Germany Elects: Merkel, Schulz Talk Migrant Crisis, Trump’s Tweets, North Korea

BERLIN, GERMANY - SEPTEMBER 3: In this handout picture provided by German television channel ARD, German Chancellor and Christian Democrat (CDU) Angela Merkel and German Social Democrat (SPD) and chancellor candidate Martin Schulz shake hands prior to a televised debate at ARD television studios on September 3, 2017 in Berlin, …
Herby Sachs/WDR/ARD via Getty Images

German Chancellor Angela Merkel and her rival Martin Schulz squared off in a televised debate Sunday evening focusing on migrants, North Korea and Turkey with Schulz saying he will cancel the European Union migrant deal with the country if elected later this month.

The debate, which was seen as a test for current German Chancellor Angela Merkel, largely centred around the migrant crisis with Martin Schulz slamming Merkel for not consulting other European nations enough during the crisis.

“The inclusion of our European neighbours would have been better,” Schulz said. Merkel quickly replied saying, “We had a very dramatic situation then … There are times in the life of a chancellor when she has to decide.”

 (Photo by Omer Messinger/Getty Images)

Schulz also blamed Merkel for the dramatic rise in popularity of the anti-mass migration Alternative for Germany (AfD) who are polling in third place in many current polls and have made huge gains in recent regional elections.

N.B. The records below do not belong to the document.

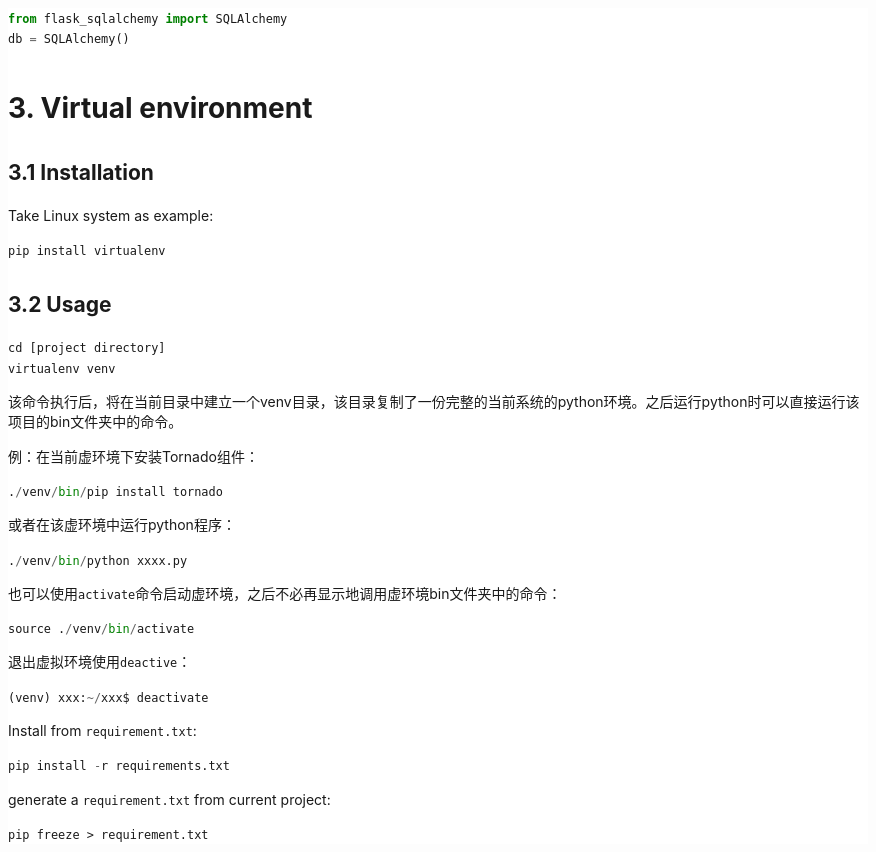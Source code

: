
 ```python
from flask_sqlalchemy import SQLAlchemy
db = SQLAlchemy()
```

# 3. Virtual environment

## 3.1 Installation

Take Linux system as example:

```python
pip install virtualenv
```

## 3.2 Usage 

```python
cd [project directory]
virtualenv venv
```

该命令执行后，将在当前目录中建立一个venv目录，该目录复制了一份完整的当前系统的python环境。之后运行python时可以直接运行该项目的bin文件夹中的命令。

例：在当前虚环境下安装Tornado组件：

```python
./venv/bin/pip install tornado
```

或者在该虚环境中运行python程序：

```python
./venv/bin/python xxxx.py
```

也可以使用`activate`命令启动虚环境，之后不必再显示地调用虚环境bin文件夹中的命令：

```python
source ./venv/bin/activate
```

退出虚拟环境使用`deactive`：

```python
(venv) xxx:~/xxx$ deactivate
```

 Install from `requirement.txt`:

```python
pip install -r requirements.txt
```

generate a `requirement.txt` from current project:

```
pip freeze > requirement.txt
```


[^3]: [ORM, Wiki](https://en.wikipedia.org/wiki/Object-relational_mapping)
[^4]: [peewee docs](http://docs.peewee-orm.com/en/latest/index.html)
[^1]: mvc components, [wiki](https://en.wikipedia.org/wiki/Model%E2%80%93view%E2%80%93controller)
[^2]: [WSGI, wiki](https://en.wikipedia.org/wiki/Web_Server_Gateway_Interface)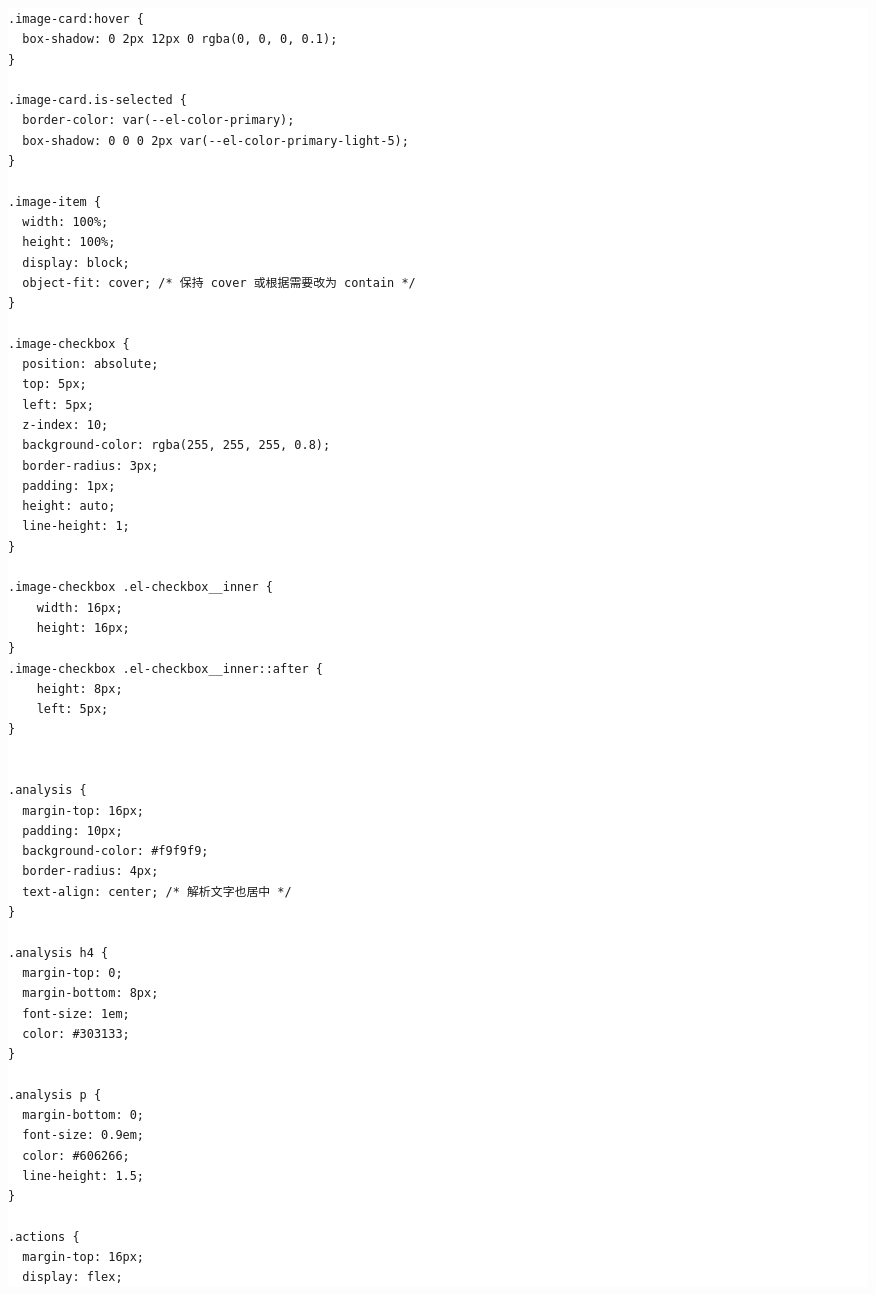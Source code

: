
 ```vue
.image-card:hover {
  box-shadow: 0 2px 12px 0 rgba(0, 0, 0, 0.1);
}

.image-card.is-selected {
  border-color: var(--el-color-primary);
  box-shadow: 0 0 0 2px var(--el-color-primary-light-5);
}

.image-item {
  width: 100%;
  height: 100%;
  display: block;
  object-fit: cover; /* 保持 cover 或根据需要改为 contain */
}

.image-checkbox {
  position: absolute;
  top: 5px;
  left: 5px;
  z-index: 10;
  background-color: rgba(255, 255, 255, 0.8);
  border-radius: 3px;
  padding: 1px;
  height: auto;
  line-height: 1;
}

.image-checkbox .el-checkbox__inner {
    width: 16px;
    height: 16px;
}
.image-checkbox .el-checkbox__inner::after {
    height: 8px;
    left: 5px;
}


.analysis {
  margin-top: 16px;
  padding: 10px;
  background-color: #f9f9f9;
  border-radius: 4px;
  text-align: center; /* 解析文字也居中 */
}

.analysis h4 {
  margin-top: 0;
  margin-bottom: 8px;
  font-size: 1em;
  color: #303133;
}

.analysis p {
  margin-bottom: 0;
  font-size: 0.9em;
  color: #606266;
  line-height: 1.5;
}

.actions {
  margin-top: 16px;
  display: flex;
```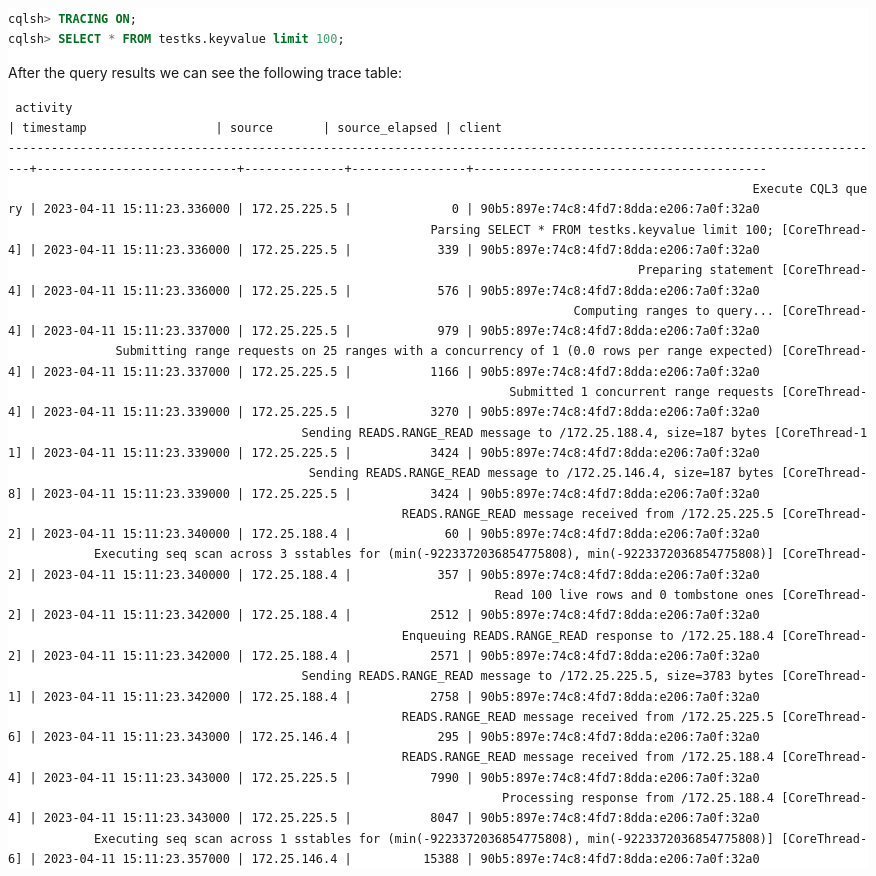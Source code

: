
 ```sql
cqlsh> TRACING ON;
cqlsh> SELECT * FROM testks.keyvalue limit 100;
```

After the query results we can see the following trace table:

```
 activity                                                                                                                  | timestamp                  | source       | source_elapsed | client
---------------------------------------------------------------------------------------------------------------------------+----------------------------+--------------+----------------+-----------------------------------------
                                                                                                        Execute CQL3 query | 2023-04-11 15:11:23.336000 | 172.25.225.5 |              0 | 90b5:897e:74c8:4fd7:8dda:e206:7a0f:32a0
                                                           Parsing SELECT * FROM testks.keyvalue limit 100; [CoreThread-4] | 2023-04-11 15:11:23.336000 | 172.25.225.5 |            339 | 90b5:897e:74c8:4fd7:8dda:e206:7a0f:32a0
                                                                                        Preparing statement [CoreThread-4] | 2023-04-11 15:11:23.336000 | 172.25.225.5 |            576 | 90b5:897e:74c8:4fd7:8dda:e206:7a0f:32a0
                                                                               Computing ranges to query... [CoreThread-4] | 2023-04-11 15:11:23.337000 | 172.25.225.5 |            979 | 90b5:897e:74c8:4fd7:8dda:e206:7a0f:32a0
               Submitting range requests on 25 ranges with a concurrency of 1 (0.0 rows per range expected) [CoreThread-4] | 2023-04-11 15:11:23.337000 | 172.25.225.5 |           1166 | 90b5:897e:74c8:4fd7:8dda:e206:7a0f:32a0
                                                                      Submitted 1 concurrent range requests [CoreThread-4] | 2023-04-11 15:11:23.339000 | 172.25.225.5 |           3270 | 90b5:897e:74c8:4fd7:8dda:e206:7a0f:32a0
                                         Sending READS.RANGE_READ message to /172.25.188.4, size=187 bytes [CoreThread-11] | 2023-04-11 15:11:23.339000 | 172.25.225.5 |           3424 | 90b5:897e:74c8:4fd7:8dda:e206:7a0f:32a0
                                          Sending READS.RANGE_READ message to /172.25.146.4, size=187 bytes [CoreThread-8] | 2023-04-11 15:11:23.339000 | 172.25.225.5 |           3424 | 90b5:897e:74c8:4fd7:8dda:e206:7a0f:32a0
                                                       READS.RANGE_READ message received from /172.25.225.5 [CoreThread-2] | 2023-04-11 15:11:23.340000 | 172.25.188.4 |             60 | 90b5:897e:74c8:4fd7:8dda:e206:7a0f:32a0
            Executing seq scan across 3 sstables for (min(-9223372036854775808), min(-9223372036854775808)] [CoreThread-2] | 2023-04-11 15:11:23.340000 | 172.25.188.4 |            357 | 90b5:897e:74c8:4fd7:8dda:e206:7a0f:32a0
                                                                    Read 100 live rows and 0 tombstone ones [CoreThread-2] | 2023-04-11 15:11:23.342000 | 172.25.188.4 |           2512 | 90b5:897e:74c8:4fd7:8dda:e206:7a0f:32a0
                                                       Enqueuing READS.RANGE_READ response to /172.25.188.4 [CoreThread-2] | 2023-04-11 15:11:23.342000 | 172.25.188.4 |           2571 | 90b5:897e:74c8:4fd7:8dda:e206:7a0f:32a0
                                         Sending READS.RANGE_READ message to /172.25.225.5, size=3783 bytes [CoreThread-1] | 2023-04-11 15:11:23.342000 | 172.25.188.4 |           2758 | 90b5:897e:74c8:4fd7:8dda:e206:7a0f:32a0
                                                       READS.RANGE_READ message received from /172.25.225.5 [CoreThread-6] | 2023-04-11 15:11:23.343000 | 172.25.146.4 |            295 | 90b5:897e:74c8:4fd7:8dda:e206:7a0f:32a0
                                                       READS.RANGE_READ message received from /172.25.188.4 [CoreThread-4] | 2023-04-11 15:11:23.343000 | 172.25.225.5 |           7990 | 90b5:897e:74c8:4fd7:8dda:e206:7a0f:32a0
                                                                     Processing response from /172.25.188.4 [CoreThread-4] | 2023-04-11 15:11:23.343000 | 172.25.225.5 |           8047 | 90b5:897e:74c8:4fd7:8dda:e206:7a0f:32a0
            Executing seq scan across 1 sstables for (min(-9223372036854775808), min(-9223372036854775808)] [CoreThread-6] | 2023-04-11 15:11:23.357000 | 172.25.146.4 |          15388 | 90b5:897e:74c8:4fd7:8dda:e206:7a0f:32a0
```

For Schulz, the debate was his opportunity to close the gap between the German Chancellor and himself as the challenger.

While post-debate polling revealed that Merkel was thought to have performed better, he did appear to close the gap between them.

Politico Europe reports:

According to broadcaster ZDF’s Politbarometer poll, 60 percent of respondents said they would rather have Merkel as chancellor before the debate, compared to 33 percent for Schulz. But after the debate, 53 percent supported Merkel and 39 percent backed Schulz.

The outlet also noted that while the event was billed as a “debate”, some observers had taken to referring to it as a “duet” — a nod to how the pair were scarcely divergent on a plethora of issues.

Schulz, however, was believed to be more aggressive. The former president of the European Parliament attempted to draw Merkel on U.S. President Donald Trump, likening him to Vladimir Putin and Turkish president Recip Erdogan in his closing remarks.

When asked if Islam has a place in Germany Merkel said that it does only if it obeys the laws of the German constitution. Many Germans have become increasingly sceptical of Islam in Germany with a poll in May of last year showing a majority believing Islam was not a part of Germany.

Both candidates were asked about their view on the European Union and Germany’s relationship with Turkey. Mr Schulz said that he would tear up the EU-Turkey migrant deal that many have credited with largely stopping the free flow of migrants into Greece. He also said that he would block any attempts of Turkey trying to join the European Union as well.

“This country cannot become a member of the European Union,” Schulz said.

Merkel agreed with Schulz saying, “It is clear that Turkey should not become a member of the EU,” and promised to help talks with other EU leaders to stop Turkish progress toward membership.

While Brexit was not mentioned once, the pair did spend time discussing Germany’s role in the European Union.

Schulz was forthright in his belief in a “European Germany”, also stating over the course of the debate that Germany would have to look to other political partners due to his fear of President Trump’s tweets.

(Photo by Omer Messinger/Getty Images)

The current North Korean crisis was also touched upon with Mr Schulz slamming U.S. President Donald Trump claiming that the President was, “bringing the world to the brink of crisis with his tweets.” He argued that Germany should work with other European states, Canada, Mexico as well as Democrats in the United States.

Merkel dismissed Schulz’s proposal saying, “I don’t think that one can solve this conflict without the American President,” and added, “But I think one must say in the clearest terms that for us, there can only be a peaceful diplomatic solution.”

The German Chancellor then listed a number of world leaders she was in the process of talking to regarding the crisis including French President Emmanuel Macron.

Merkel and her party the Christian Democratic Union (CDU) currently dominate polls against Schulz’s Social Democrats (SPD). A poll conducted by German broadcaster ARD after the debate showed that 49 percent of those polled saw Merkel as more credible compared to only 29 percent for Schulz.

Several other polls also showed a win for the incumbent Chancellor with some showing her beating Schulz by as many as 20 percentage points.